Task directions ▸
Scan the entries below and tally the lines that include "lista". Return nothing but the tally.
** Exercise materials follows **
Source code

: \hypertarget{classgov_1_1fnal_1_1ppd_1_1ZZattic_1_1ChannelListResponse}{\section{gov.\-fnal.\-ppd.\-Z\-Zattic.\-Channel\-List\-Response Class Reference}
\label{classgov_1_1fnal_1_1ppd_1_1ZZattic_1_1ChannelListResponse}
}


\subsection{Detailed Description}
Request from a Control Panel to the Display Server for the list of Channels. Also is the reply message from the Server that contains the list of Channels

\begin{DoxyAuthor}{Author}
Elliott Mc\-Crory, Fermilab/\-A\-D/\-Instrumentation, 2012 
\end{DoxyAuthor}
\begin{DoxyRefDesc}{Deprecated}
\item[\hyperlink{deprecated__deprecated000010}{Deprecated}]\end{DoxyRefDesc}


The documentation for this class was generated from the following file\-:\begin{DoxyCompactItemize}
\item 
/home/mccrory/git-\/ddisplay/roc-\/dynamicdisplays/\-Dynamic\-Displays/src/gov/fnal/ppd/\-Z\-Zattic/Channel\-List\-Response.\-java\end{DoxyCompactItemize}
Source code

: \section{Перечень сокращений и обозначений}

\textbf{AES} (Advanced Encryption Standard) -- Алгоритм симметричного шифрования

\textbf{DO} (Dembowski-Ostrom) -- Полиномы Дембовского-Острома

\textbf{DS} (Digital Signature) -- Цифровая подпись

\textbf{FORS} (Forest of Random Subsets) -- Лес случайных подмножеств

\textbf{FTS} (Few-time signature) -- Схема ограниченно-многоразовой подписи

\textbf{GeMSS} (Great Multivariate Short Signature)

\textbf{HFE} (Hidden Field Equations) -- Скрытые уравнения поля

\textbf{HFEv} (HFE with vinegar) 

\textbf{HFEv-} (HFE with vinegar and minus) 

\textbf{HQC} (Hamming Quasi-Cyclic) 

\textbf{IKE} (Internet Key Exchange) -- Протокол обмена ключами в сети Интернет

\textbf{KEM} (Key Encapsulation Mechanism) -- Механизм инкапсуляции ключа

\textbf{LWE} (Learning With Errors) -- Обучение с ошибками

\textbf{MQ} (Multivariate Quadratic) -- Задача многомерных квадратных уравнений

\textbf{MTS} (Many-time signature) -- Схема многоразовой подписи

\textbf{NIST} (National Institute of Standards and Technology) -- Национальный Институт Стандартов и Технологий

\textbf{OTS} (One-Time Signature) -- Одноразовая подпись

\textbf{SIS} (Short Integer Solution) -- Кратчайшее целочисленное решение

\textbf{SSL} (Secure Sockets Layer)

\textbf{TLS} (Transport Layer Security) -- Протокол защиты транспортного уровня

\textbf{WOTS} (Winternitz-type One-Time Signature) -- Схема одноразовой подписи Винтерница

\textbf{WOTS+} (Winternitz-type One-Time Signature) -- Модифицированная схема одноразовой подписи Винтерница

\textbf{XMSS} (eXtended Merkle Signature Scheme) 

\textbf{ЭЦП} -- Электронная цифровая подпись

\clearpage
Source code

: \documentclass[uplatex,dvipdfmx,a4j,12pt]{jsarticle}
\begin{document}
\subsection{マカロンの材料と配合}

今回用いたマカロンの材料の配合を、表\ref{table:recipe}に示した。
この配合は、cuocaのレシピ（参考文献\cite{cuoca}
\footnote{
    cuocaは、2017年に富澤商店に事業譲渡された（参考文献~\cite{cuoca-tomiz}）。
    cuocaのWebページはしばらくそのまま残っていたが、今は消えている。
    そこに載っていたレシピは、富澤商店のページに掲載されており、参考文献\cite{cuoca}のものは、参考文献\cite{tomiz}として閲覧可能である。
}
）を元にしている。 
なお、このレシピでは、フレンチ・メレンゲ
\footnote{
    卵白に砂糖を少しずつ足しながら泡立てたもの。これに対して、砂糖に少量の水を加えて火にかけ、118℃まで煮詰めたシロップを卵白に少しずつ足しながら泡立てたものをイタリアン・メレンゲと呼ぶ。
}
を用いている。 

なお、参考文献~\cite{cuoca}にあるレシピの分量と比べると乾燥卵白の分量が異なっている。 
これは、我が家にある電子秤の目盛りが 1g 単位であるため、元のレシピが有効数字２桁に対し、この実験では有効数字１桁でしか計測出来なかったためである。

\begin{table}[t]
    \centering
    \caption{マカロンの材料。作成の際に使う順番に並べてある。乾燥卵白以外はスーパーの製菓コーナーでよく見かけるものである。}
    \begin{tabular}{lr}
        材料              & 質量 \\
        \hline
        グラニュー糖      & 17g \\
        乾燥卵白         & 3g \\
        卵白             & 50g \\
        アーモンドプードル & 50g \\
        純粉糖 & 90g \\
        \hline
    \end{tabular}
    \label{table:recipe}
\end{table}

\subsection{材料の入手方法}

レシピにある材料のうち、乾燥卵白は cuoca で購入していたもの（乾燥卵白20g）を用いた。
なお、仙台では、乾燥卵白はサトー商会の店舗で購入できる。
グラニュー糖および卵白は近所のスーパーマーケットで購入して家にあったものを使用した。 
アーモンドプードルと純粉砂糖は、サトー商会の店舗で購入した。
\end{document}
** End of Exercise materials **
** Exercise materials follows **
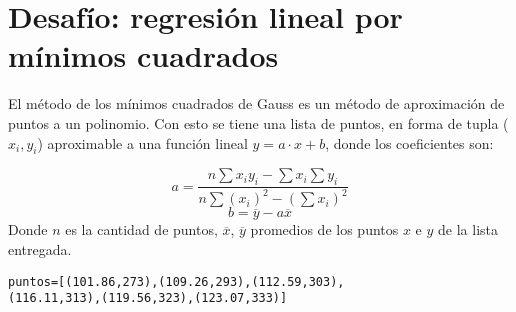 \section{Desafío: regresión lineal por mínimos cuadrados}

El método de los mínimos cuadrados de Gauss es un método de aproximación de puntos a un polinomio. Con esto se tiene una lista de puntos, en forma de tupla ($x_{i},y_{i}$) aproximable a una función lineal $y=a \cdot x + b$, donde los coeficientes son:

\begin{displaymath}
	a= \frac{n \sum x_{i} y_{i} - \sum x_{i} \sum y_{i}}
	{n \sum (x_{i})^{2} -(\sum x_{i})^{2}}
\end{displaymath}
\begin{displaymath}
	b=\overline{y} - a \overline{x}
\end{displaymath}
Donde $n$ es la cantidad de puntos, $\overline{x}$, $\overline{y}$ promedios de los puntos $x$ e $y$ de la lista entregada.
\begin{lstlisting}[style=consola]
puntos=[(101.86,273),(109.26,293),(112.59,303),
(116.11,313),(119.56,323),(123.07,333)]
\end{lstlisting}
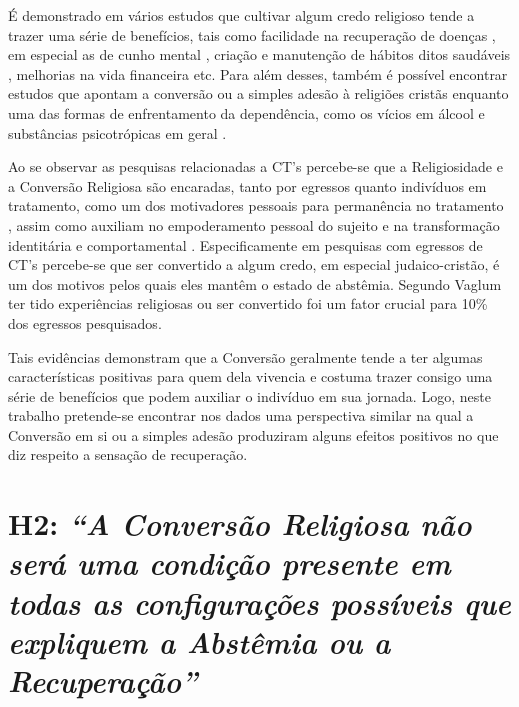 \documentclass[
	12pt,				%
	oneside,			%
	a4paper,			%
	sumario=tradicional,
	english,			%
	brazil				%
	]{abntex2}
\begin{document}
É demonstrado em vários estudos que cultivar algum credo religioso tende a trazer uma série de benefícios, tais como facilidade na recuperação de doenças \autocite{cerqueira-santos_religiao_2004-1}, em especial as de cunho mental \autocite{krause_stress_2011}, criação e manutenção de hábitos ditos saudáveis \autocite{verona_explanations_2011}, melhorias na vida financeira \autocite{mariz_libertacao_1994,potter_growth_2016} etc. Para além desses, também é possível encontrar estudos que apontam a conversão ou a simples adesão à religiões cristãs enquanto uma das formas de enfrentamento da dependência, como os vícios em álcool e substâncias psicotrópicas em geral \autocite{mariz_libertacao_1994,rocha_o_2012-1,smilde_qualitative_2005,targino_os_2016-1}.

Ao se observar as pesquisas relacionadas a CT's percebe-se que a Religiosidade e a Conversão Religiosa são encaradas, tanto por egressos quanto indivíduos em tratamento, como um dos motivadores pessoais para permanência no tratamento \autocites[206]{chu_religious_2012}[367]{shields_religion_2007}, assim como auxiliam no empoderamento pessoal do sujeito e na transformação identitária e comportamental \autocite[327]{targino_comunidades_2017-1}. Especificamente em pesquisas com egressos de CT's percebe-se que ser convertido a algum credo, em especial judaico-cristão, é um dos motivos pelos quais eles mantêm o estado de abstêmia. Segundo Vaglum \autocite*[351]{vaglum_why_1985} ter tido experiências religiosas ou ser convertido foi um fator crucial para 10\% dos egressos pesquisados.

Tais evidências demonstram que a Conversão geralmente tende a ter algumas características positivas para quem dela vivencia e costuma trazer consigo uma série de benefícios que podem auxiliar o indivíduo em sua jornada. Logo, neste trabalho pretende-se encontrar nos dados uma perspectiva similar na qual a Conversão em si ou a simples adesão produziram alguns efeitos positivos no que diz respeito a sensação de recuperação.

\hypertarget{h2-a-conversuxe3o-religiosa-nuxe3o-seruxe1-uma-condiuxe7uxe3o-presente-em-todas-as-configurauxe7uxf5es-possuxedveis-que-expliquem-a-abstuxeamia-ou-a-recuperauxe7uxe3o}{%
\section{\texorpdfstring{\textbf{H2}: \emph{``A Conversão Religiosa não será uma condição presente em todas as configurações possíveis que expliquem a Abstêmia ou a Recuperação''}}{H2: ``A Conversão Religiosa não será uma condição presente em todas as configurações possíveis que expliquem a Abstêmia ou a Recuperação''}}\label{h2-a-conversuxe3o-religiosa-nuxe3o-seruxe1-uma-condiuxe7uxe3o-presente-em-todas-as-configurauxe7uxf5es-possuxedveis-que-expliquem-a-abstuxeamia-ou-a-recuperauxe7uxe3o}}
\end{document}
** End of Exercise materials **
Reply ▸
2